We will use the save()
method to save the trained model. By default, it will be saved to the 'models' sub-folder within the training data folder.
unet.save('flood_model', publish=True)
Computing model metrics... Published DLPK Item Id: 6b6aa1356ee64ef590f618c7d32eef92
PosixPath('/tmp/flood_inundation_mapping_using_sar_data_and_deep_learning/models/flood_model')
Model inferencing
Using ArcGIS Pro, we can use the trained model on a test image/area to classify permanent waterbodies and flood inundated areas in the SAR satellite image.
After training the UnetClassifier
model and saving the weights for classifying images, we can use the Classify Pixels Using Deep Learning tool tool available in ArcGIS pro and ArcGIS Enterprise for inferencing.
flood_model = gis.content.get('86d5806943024257a8a15fe17296b19b')
flood_model
raster_for_inferencing = gis.content.get('05a5c9ffd2044d2583ec1ae2a5712d54')
raster_for_inferencing
with arcpy.EnvManager(processorType="GPU"): out_classified_raster = arcpy.ia.ClassifyPixelsUsingDeepLearning("sentinel1_3band_inference_raster", "https://deldev.maps.arcgis.com/sharing/rest/content/items/86d5806943024257a8a15fe17296b19b", "padding 100;batch_size 8;predict_background True;tile_size 400", "PROCESS_AS_MOSAICKED_IMAGE", None); out_classified_raster.save(r"C:\Users\shi10484\Documents\ArcGIS\Projects\flood2\flood2.gdb\inferenced_results")
Results visualization
The classified output raster is generated using ArcGIS Pro. The output raster is published on the portal for visualization.

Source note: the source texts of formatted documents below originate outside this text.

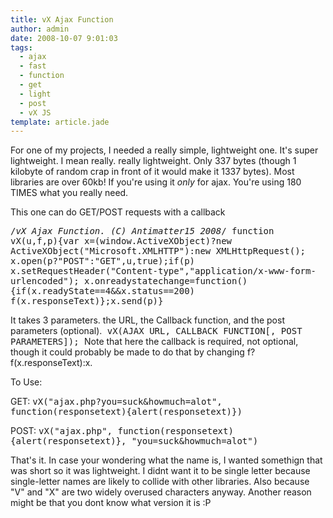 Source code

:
 ```yaml
---
title: vX Ajax Function
author: admin
date: 2008-10-07 9:01:03
tags: 
  - ajax
  - fast
  - function
  - get
  - light
  - post
  - vX JS
template: article.jade
---
```


For one of my projects, I needed a really simple, lightweight one. It's super lightweight. I mean really. really lightweight. Only 337 bytes (though 1 kilobyte of random crap in front of it would make it 1337 bytes). Most libraries are over 60kb! If you're using it _only_ for ajax. You're using 180 TIMES what you really need.

This one can do GET/POST requests with a callback

<tt>/*vX Ajax Function. (C) Antimatter15 2008*/
function vX(u,f,p){var x=(window.ActiveXObject)?new ActiveXObject("Microsoft.XMLHTTP"):new XMLHttpRequest();
x.open(p?"POST":"GET",u,true);if(p) x.setRequestHeader("Content-type","application/x-www-form-urlencoded");
x.onreadystatechange=function(){if(x.readyState==4&amp;&amp;x.status==200) f(x.responseText)};x.send(p)}</tt>

It takes 3 parameters. the URL, the Callback function, and the post parameters (optional).<tt>
vX(AJAX URL, CALLBACK FUNCTION[, POST PARAMETERS]);
</tt>
Note that here the callback is required, not optional, though it could probably be made to do that by changing f?f(x.responseText):x.

To Use:

GET:
<tt>vX("ajax.php?you=suck&amp;howmuch=alot", function(responsetext){alert(responsetext)})</tt>

POST:
<tt>vX("ajax.php", function(responsetext){alert(responsetext)}, "you=suck&amp;howmuch=alot")</tt>

That's it. In case your wondering what the name is, I wanted somethign that was short so it was lightweight. I didnt want it to be single letter because single-letter names are likely to collide with other libraries. Also because "V" and "X" are two widely overused characters anyway. Another reason might be that you dont know what version it is :P
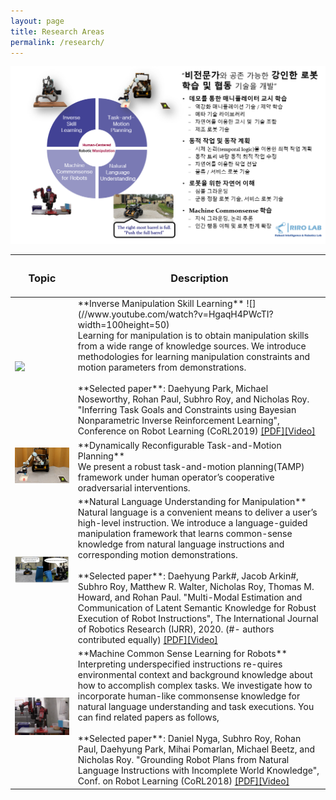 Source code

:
 ```yaml
---
layout: page
title: Research Areas
permalink: /research/
---
```



<td markdown="span">
    <a href="/assets/research/research_areas.png" data-lightbox="Research Areas" >
      <img style="width: 1000px" src="/assets/research/research_areas.png">
      </a>
</td>



<table>
<colgroup>
<col width="20%" />
<col width="80%" />
</colgroup>
<thead>
<tr class="header">
<th><h3>Topic</h3></th>
<th><h3>Description</h3></th>
</tr>
</thead>
<tbody>
<tr>
<td markdown="span">
    <a href="/assets/research/2019_CoRL_CBN_IRL2.png" data-lightbox="corl19_cbnirl" >
      <img style="width: 350px" src="/assets/research/2019_CoRL_CBN_IRL.png">
      </a>
</td>
<td markdown="span">
**Inverse Manipulation Skill Learning**
![](//www.youtube.com/watch?v=HgaqH4PWcTI?width=100height=50)
<br> Learning for manipulation is to obtain manipulation skills from a wide range of knowledge sources. We introduce methodologies for learning manipulation constraints and motion parameters from demonstrations.
<br>
<br>
**Selected paper**: Daehyung Park, Michael Noseworthy, Rohan Paul, Subhro Roy, and Nicholas Roy. "Inferring Task Goals and Constraints using Bayesian Nonparametric Inverse Reinforcement Learning", Conference on Robot Learning (CoRL2019) 
<a href="https://drive.google.com/open?id=1bswpgVJDXp_9vh55_Gz1cAbylhhjQqhS" target="_blank">[PDF]</a><a href="https://youtu.be/HgaqH4PWcTI" target="_blank">[Video]</a>
</td>
</tr>
<tr>
<td markdown="span">
    <a href="/assets/research/2021_RAL_LTL_BT.png" data-lightbox="ral20_ltl_bt" >
      <img style="width: 350px" src="/assets/research/2021_RAL_LTL_BT.png">
      </a>
</td>
<td markdown="span">
**Dynamically Reconfigurable Task-and-Motion Planning**
<br> We present a robust task-and-motion planning(TAMP) framework under human operator’s cooperative oradversarial interventions.
</td>
</tr>

<tr>
<td markdown="span">
    <a href="/assets/research/2020_IJRR.png" data-lightbox="ijrr20" >
      <img style="width: 350px" src="/assets/research/2020_IJRR.png">
      </a>
</td>
<td markdown="span">
 **Natural Language Understanding for Manipulation**
<br>Natural language is a convenient means to deliver a user’s high-level instruction. We introduce a language-guided manipulation framework that learns common-sense knowledge from natural language instructions and corresponding motion demonstrations.
<br>
<br>
**Selected paper**: Daehyung Park#, Jacob Arkin#, Subhro Roy, Matthew R. Walter, Nicholas Roy, Thomas M. Howard, and Rohan Paul. "Multi-Modal Estimation and Communication of Latent Semantic Knowledge for Robust Execution of Robot Instructions", The International Journal of Robotics Research (IJRR), 2020. (#- authors contributed equally) 
<a href="https://journals.sagepub.com/eprint/PSW4Z5AXF4AYTSXRN7AI/full" target="_blank">[PDF]</a><a href="https://www.youtube.com/watch?v=BfCeYsTvaOw&amp" target="_blank">[Video]</a>
</td>
</tr>

<tr>
<td markdown="span">
    <a href="/assets/research/2018_CORL.png" data-lightbox="CoRL2018" >
      <img style="width: 350px" src="/assets/research/2018_CORL.png">
      </a>
</td>
<td markdown="span">
**Machine Common Sense Learning for Robots**
<br>Interpreting underspecified instructions re-quires environmental context and background knowledge about how to accomplish complex tasks. We investigate how to incorporate human-like commonsense knowledge for natural language understanding and task executions. You can find related papers as follows,
<br>
<br>
**Selected paper**: Daniel Nyga, Subhro Roy, Rohan Paul, Daehyung Park, Mihai Pomarlan, Michael Beetz, and Nicholas Roy. "Grounding Robot Plans from Natural Language Instructions with Incomplete World Knowledge", Conf. on Robot Learning (CoRL2018)
<a href="http://proceedings.mlr.press/v87/nyga18a/nyga18a.pdf" target="_blank">[PDF]</a><a href="https://youtu.be/uWv-l7XMoB8" target="_blank">[Video]</a>
</td>
</tr>

</tbody>
</table>


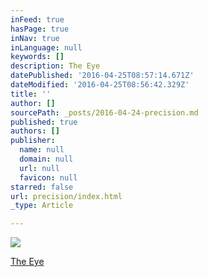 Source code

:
 ```yaml
---
inFeed: true
hasPage: true
inNav: true
inLanguage: null
keywords: []
description: The Eye
datePublished: '2016-04-25T08:57:14.671Z'
dateModified: '2016-04-25T08:56:42.329Z'
title: ''
author: []
sourcePath: _posts/2016-04-24-precision.md
published: true
authors: []
publisher:
  name: null
  domain: null
  url: null
  favicon: null
starred: false
url: precision/index.html
_type: Article

---
```

![](https://the-grid-user-content.s3-us-west-2.amazonaws.com/99de1614-6dbc-464d-b421-93b5aeb5d8c6.jpg)

[The Eye][0]

[0]: http://www.albanydailystar.com/wp-content/uploads/2015/12/the-first-born-galaxy-spotted-by-nasa.jpg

sar_ras2 = gis.content.get('427cd9a47eb544c59c1e965a56e72550')
inf_ras2 = gis.content.get('a7f2c8f23aa448d28fc14ec99b325ca8')
from arcgis.raster import colormap
inf_cmap2 = colormap(inf_ras2.layers[0], colormap=[[1, 7, 42, 108],[2, 0, 206, 209]])
Create map widgets
Three map widgets are created showing flood inundation in different regions.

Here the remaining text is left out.